**Required action**: Go through the records below and copy out every line that contains the word "classic".

**Records excerpted from a collection**:
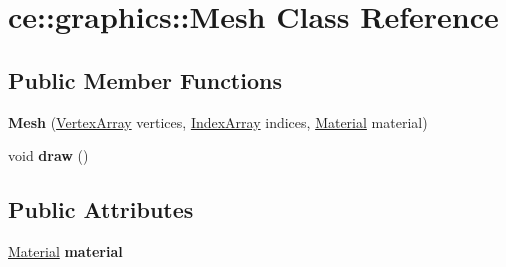 \hypertarget{classce_1_1graphics_1_1_mesh}{}\section{ce\+:\+:graphics\+:\+:Mesh Class Reference}
\label{classce_1_1graphics_1_1_mesh}
\subsection*{Public Member Functions}
\begin{DoxyCompactItemize}
\item 
\mbox{\label{classce_1_1graphics_1_1_mesh_a5069371e754447217960efdf27f89069}} 
{\bfseries Mesh} (\hyperlink{_vertex_8h_a72d0effc290681342d1fc2b5fffa6aef}{Vertex\+Array} vertices, \hyperlink{_vertex_8h_a25b1e42db1e356e8bfc3ab61ade25040}{Index\+Array} indices, \hyperlink{structce_1_1graphics_1_1_material}{Material} material)
\item 
\mbox{\label{classce_1_1graphics_1_1_mesh_a4c056e83554a4face474bbc21d309910}} 
void {\bfseries draw} ()
\end{DoxyCompactItemize}
\subsection*{Public Attributes}
\begin{DoxyCompactItemize}
\item 
\mbox{\label{classce_1_1graphics_1_1_mesh_ae10e3d9449f7af5b17644b94d2d4e396}} 
\hyperlink{structce_1_1graphics_1_1_material}{Material} {\bfseries material}
\end{DoxyCompactItemize}
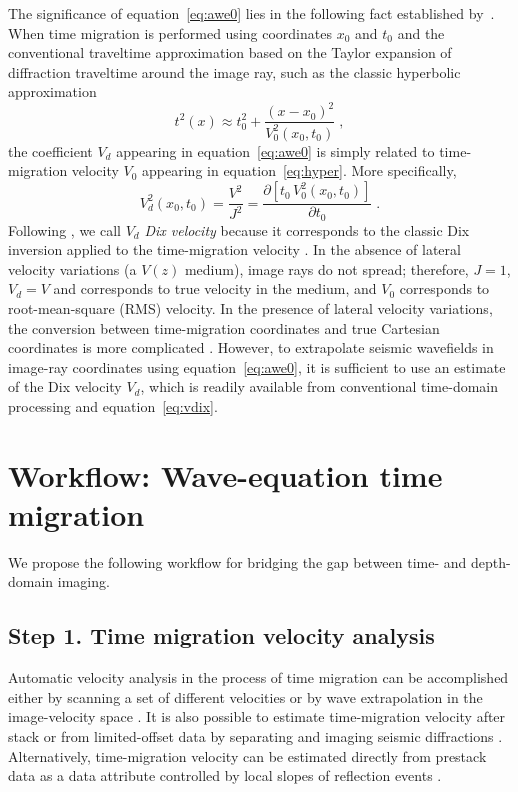 The significance of equation~\ref{eq:awe0} lies in the following
fact established by~\cite{ip}. When time migration is performed using
coordinates $x_0$ and $t_0$ and the conventional traveltime approximation based
on the Taylor expansion of diffraction traveltime around the image
ray, such as the classic hyperbolic approximation
\begin{equation}
\label{eq:hyper}
t^2(x) \approx t_0^2+\frac{(x-x_0)^2}{V_0^2(x_0,t_0)}\;,
\end{equation}
the coefficient $V_d$ appearing in equation~\ref{eq:awe0} is simply
related to time-migration velocity $V_0$ appearing in
equation~\ref{eq:hyper}. More specifically,
\begin{equation}
\label{eq:vdix}
V_d^2(x_0,t_0) = \frac{V^2}{J^2} = \frac{\partial \left[t_0\,V_0^2(x_0,t_0)\right]}{\partial t_0}\;.
\end{equation}
Following \cite{geo}, we call $V_d$ \emph{Dix velocity} because it
corresponds to the classic Dix inversion applied to the time-migration
velocity \cite[]{GEO20-01-00680086}. In the absence of lateral
velocity variations (a $V(z)$ medium), image rays do not spread;
therefore, $J=1$, $V_d=V$ and corresponds to true velocity in the
medium, and $V_0$ corresponds to root-mean-square (RMS) velocity. In
the presence of lateral velocity variations, the conversion between
time-migration coordinates and true Cartesian coordinates is more
complicated \cite[]{GEO60-04-11181127,geo,siwei2}. However, to
extrapolate seismic wavefields in image-ray coordinates using
equation~\ref{eq:awe0}, it is sufficient to use an estimate of the Dix
velocity $V_d$, which is readily available from conventional
time-domain processing and equation~\ref{eq:vdix}.

\section{Workflow: Wave-equation time migration}

We propose the following workflow for bridging the gap between
time- and depth-domain imaging.

\subsection{Step 1. Time migration velocity analysis}

Automatic velocity analysis in the process of time migration
can be accomplished either by scanning a set of different velocities
\cite[]{GEO66-06-16991713} or by wave extrapolation in the
image-velocity space \cite[]{fomel2003time}. It is also possible
to estimate time-migration velocity after stack or from limited-offset
data by separating and imaging seismic
diffractions \cite[]{GEO49-11-18691880,diffr,burnett,dell2011common,coimbra2013migration,decker2017diffraction}. Alternatively,
time-migration velocity can be estimated directly from prestack data
as a data attribute controlled by local slopes of reflection
events \cite[]{pmig,cooke}.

**Your solution**:
ray, such as the classic hyperbolic approximation
corresponds to the classic Dix inversion applied to the time-migration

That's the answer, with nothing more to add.